Clinicaltrials.gov identifiers: NCT01465763, NCT01458951, NCT01458574, NCT01470612.

Keywords: clinical trials; lipids; tofacitinib.

FIGURE 1.

Mean change from baseline in lipid levels to month 48 in the OLE study. A, Total-c. B, HDL-c. C, LDL-c. D, Triglycerides. E, Ratio of total-c/HDL-c. F, Ratio of LDL-c/HDL-c. Error bars represent standard error. Abbreviations: BID, twice daily; HDL-c, high-density lipoprotein cholesterol; LDL-c, low-density lipoprotein cholesterol; OLE, open-label, long-term extension; total-c, total cholesterol; SE, standard error.

FIGURE 2.

Reverse cholesterol transport pathway (reproduced with permission from Charles-Schoeman et al).
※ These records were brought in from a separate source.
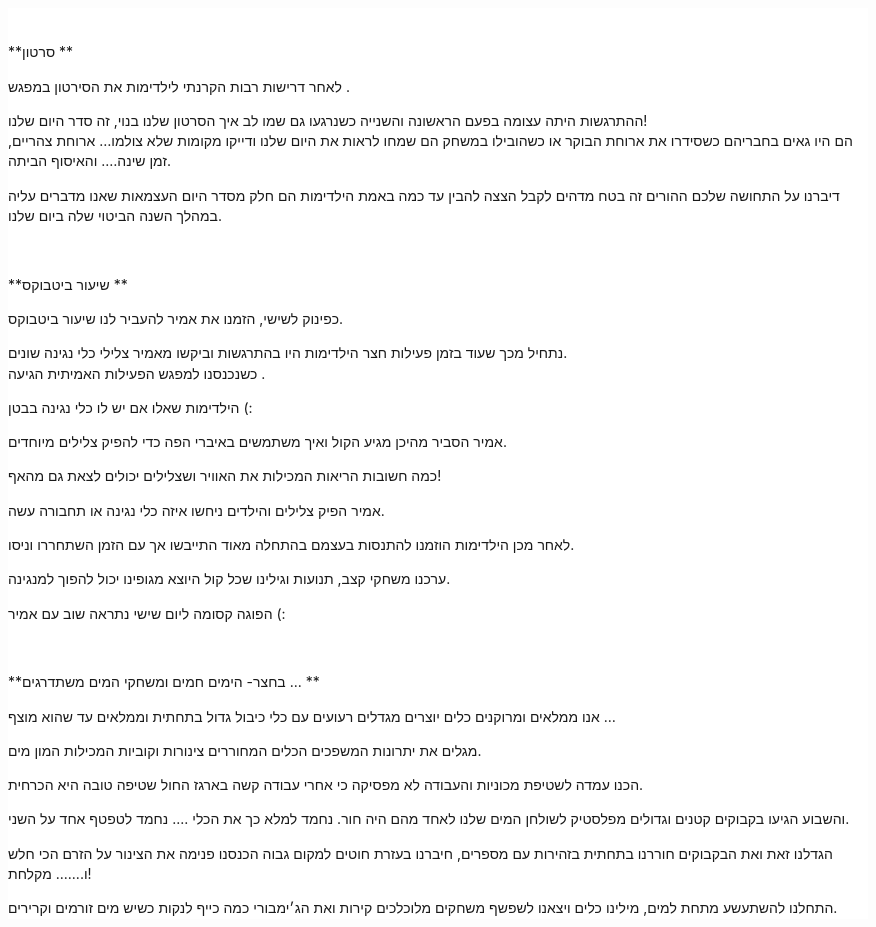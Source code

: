 <br>

**סרטון
**

לאחר דרישות רבות הקרנתי לילדימות את הסירטון במפגש .

ההתרגשות היתה עצומה בפעם הראשונה והשנייה כשנרגעו גם שמו לב איך הסרטון שלנו בנוי, זה סדר היום שלנו!
<br/>
הם היו גאים בחבריהם כשסידרו את ארוחת הבוקר או כשהובילו במשחק הם שמחו לראות את היום שלנו ודייקו מקומות שלא צולמו… ארוחת צהריים, זמן שינה…. והאיסוף הביתה. 

דיברנו על התחושה שלכם ההורים זה בטח מדהים לקבל הצצה להבין עד כמה באמת הילדימות הם חלק מסדר היום העצמאות שאנו מדברים עליה במהלך השנה הביטוי שלה ביום שלנו.


<br>

**שיעור ביטבוקס
**

כפינוק לשישי, הזמנו את אמיר להעביר לנו שיעור ביטבוקס.

נתחיל מכך שעוד בזמן פעילות חצר הילדימות היו בהתרגשות וביקשו מאמיר צלילי כלי נגינה שונים.
<br/>
כשנכנסנו למפגש הפעילות האמיתית הגיעה .

הילדימות שאלו אם יש לו כלי נגינה בבטן (:

אמיר הסביר מהיכן מגיע הקול ואיך משתמשים באיברי הפה כדי להפיק צלילים מיוחדים.

כמה חשובות הריאות המכילות את האוויר ושצלילים יכולים לצאת גם מהאף!

אמיר הפיק צלילים והילדים ניחשו איזה כלי נגינה או תחבורה עשה.

לאחר מכן הילדימות הוזמנו להתנסות בעצמם בהתחלה מאוד התייבשו אך עם הזמן השתחררו וניסו.

ערכנו משחקי קצב, תנועות וגילינו שכל קול היוצא מגופינו יכול להפוך למנגינה.

הפוגה קסומה ליום שישי נתראה שוב עם אמיר (:
<br/>



<br>

**בחצר- הימים חמים ומשחקי המים משתדרגים ...
**

אנו ממלאים ומרוקנים כלים יוצרים מגדלים רעועים עם כלי כיבול גדול בתחתית וממלאים עד שהוא מוצף …

מגלים את יתרונות המשפכים הכלים המחוררים צינורות וקוביות המכילות המון מים.

הכנו עמדה לשטיפת מכוניות והעבודה לא מפסיקה כי אחרי עבודה קשה בארגז החול שטיפה טובה היא הכרחית.

והשבוע הגיעו בקבוקים קטנים וגדולים מפלסטיק לשולחן המים שלנו לאחד מהם היה חור. נחמד למלא כך את הכלי .... נחמד לטפטף אחד על השני.

הגדלנו זאת ואת הבקבוקים חוררנו בתחתית בזהירות עם מספרים, חיברנו בעזרת חוטים למקום גבוה הכנסנו פנימה את הצינור על הזרם הכי חלש ו....... מקלחת!

התחלנו להשתעשע מתחת למים, מילינו כלים ויצאנו לשפשף משחקים מלוכלכים קירות ואת הג׳ימבורי כמה כייף לנקות כשיש מים זורמים וקרירים.
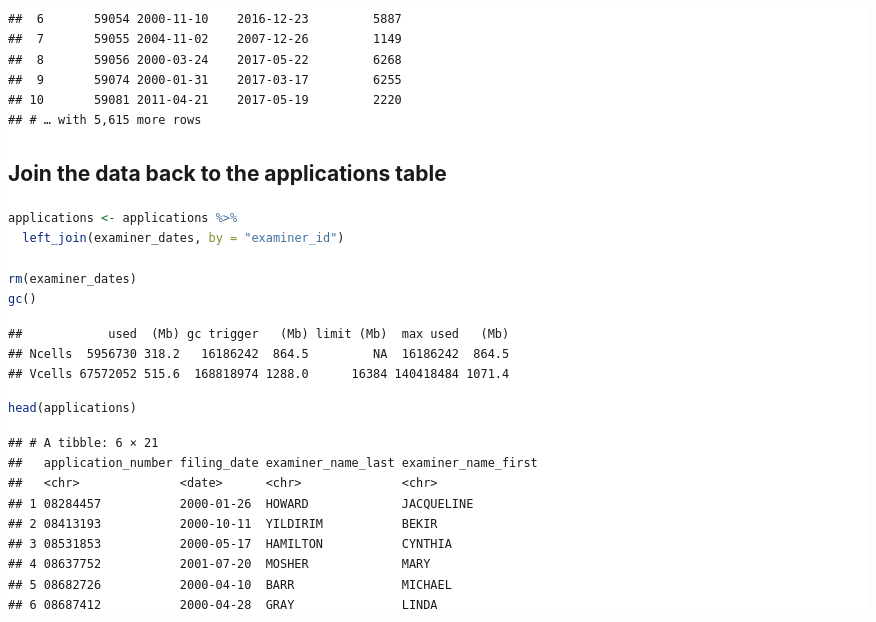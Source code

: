     ##  6       59054 2000-11-10    2016-12-23         5887
    ##  7       59055 2004-11-02    2007-12-26         1149
    ##  8       59056 2000-03-24    2017-05-22         6268
    ##  9       59074 2000-01-31    2017-03-17         6255
    ## 10       59081 2011-04-21    2017-05-19         2220
    ## # … with 5,615 more rows

## Join the data back to the applications table

``` r
applications <- applications %>% 
  left_join(examiner_dates, by = "examiner_id")

rm(examiner_dates)
gc()
```

    ##            used  (Mb) gc trigger   (Mb) limit (Mb)  max used   (Mb)
    ## Ncells  5956730 318.2   16186242  864.5         NA  16186242  864.5
    ## Vcells 67572052 515.6  168818974 1288.0      16384 140418484 1071.4

``` r
head(applications)
```

    ## # A tibble: 6 × 21
    ##   application_number filing_date examiner_name_last examiner_name_first
    ##   <chr>              <date>      <chr>              <chr>              
    ## 1 08284457           2000-01-26  HOWARD             JACQUELINE         
    ## 2 08413193           2000-10-11  YILDIRIM           BEKIR              
    ## 3 08531853           2000-05-17  HAMILTON           CYNTHIA            
    ## 4 08637752           2001-07-20  MOSHER             MARY               
    ## 5 08682726           2000-04-10  BARR               MICHAEL            
    ## 6 08687412           2000-04-28  GRAY               LINDA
Abbreviations: ApoA-1, apolipoprotein A-1; ApoB-100, apolipoprotein B-100; CE, cholesterol ester; CETP, cholesterol ester transfer protein; FC, free cholesterol; HDL-c, high-density lipoprotein cholesterol; LCAT, lecithin-cholesterol acyltransferase; LDL-c, low-density lipoprotein cholesterol; LDL-cr, LDL-c receptor; SR-B1, scavenger receptor class B type 1.

FIGURE 3.

Algorithm for management of lipids in patients receiving tofacitinib. Risk assessment, stratification of patient, and monitoring of lipids should be based on clinical practice guidelines for hyperlipidemia (European Society of Cardiology, European Atherosclerosis Society, American College of Cardiology, American Heart Association). Abbreviations: LDL-c, low-density lipoprotein cholesterol.